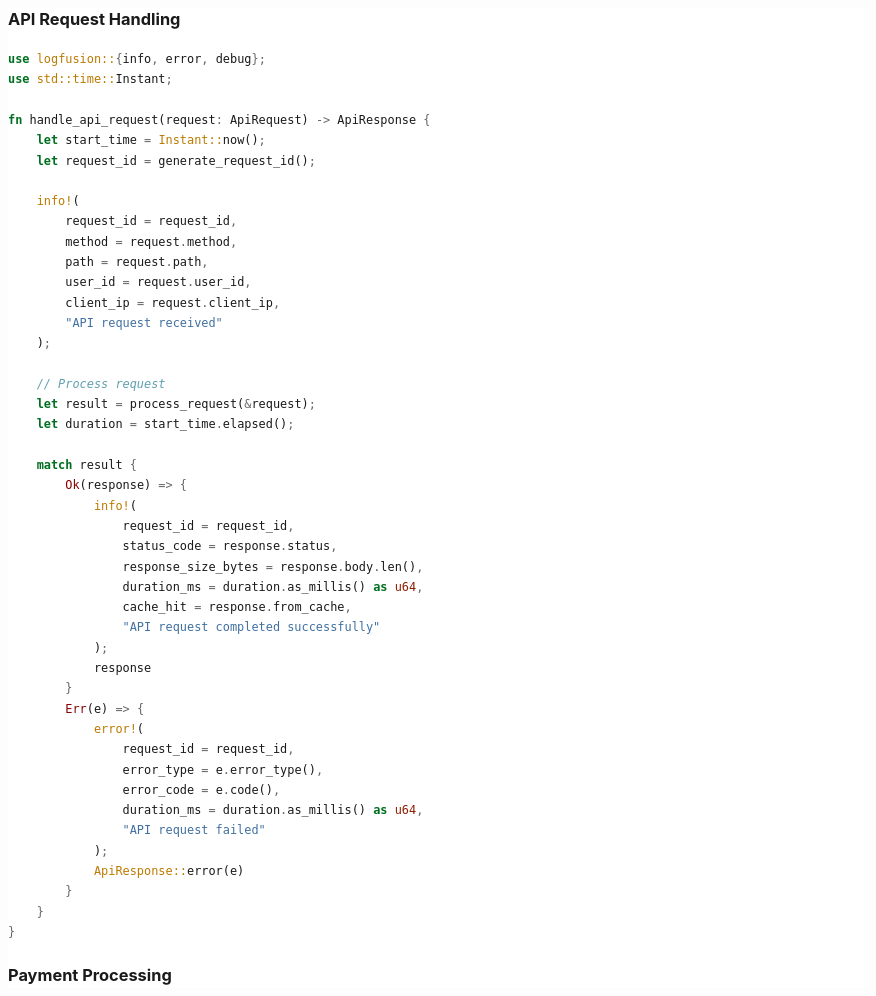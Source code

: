 ### API Request Handling

```rust
use logfusion::{info, error, debug};
use std::time::Instant;

fn handle_api_request(request: ApiRequest) -> ApiResponse {
    let start_time = Instant::now();
    let request_id = generate_request_id();
    
    info!(
        request_id = request_id,
        method = request.method,
        path = request.path,
        user_id = request.user_id,
        client_ip = request.client_ip,
        "API request received"
    );
    
    // Process request
    let result = process_request(&request);
    let duration = start_time.elapsed();
    
    match result {
        Ok(response) => {
            info!(
                request_id = request_id,
                status_code = response.status,
                response_size_bytes = response.body.len(),
                duration_ms = duration.as_millis() as u64,
                cache_hit = response.from_cache,
                "API request completed successfully"
            );
            response
        }
        Err(e) => {
            error!(
                request_id = request_id,
                error_type = e.error_type(),
                error_code = e.code(),
                duration_ms = duration.as_millis() as u64,
                "API request failed"
            );
            ApiResponse::error(e)
        }
    }
}
```

### Payment Processing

★ ★ ★ ★ ★

● **Required action**
Copy the lines above that hold the word "ApiResponse".

● **Worked solution**
fn handle_api_request(request: ApiRequest) -> ApiResponse {
            ApiResponse::error(e)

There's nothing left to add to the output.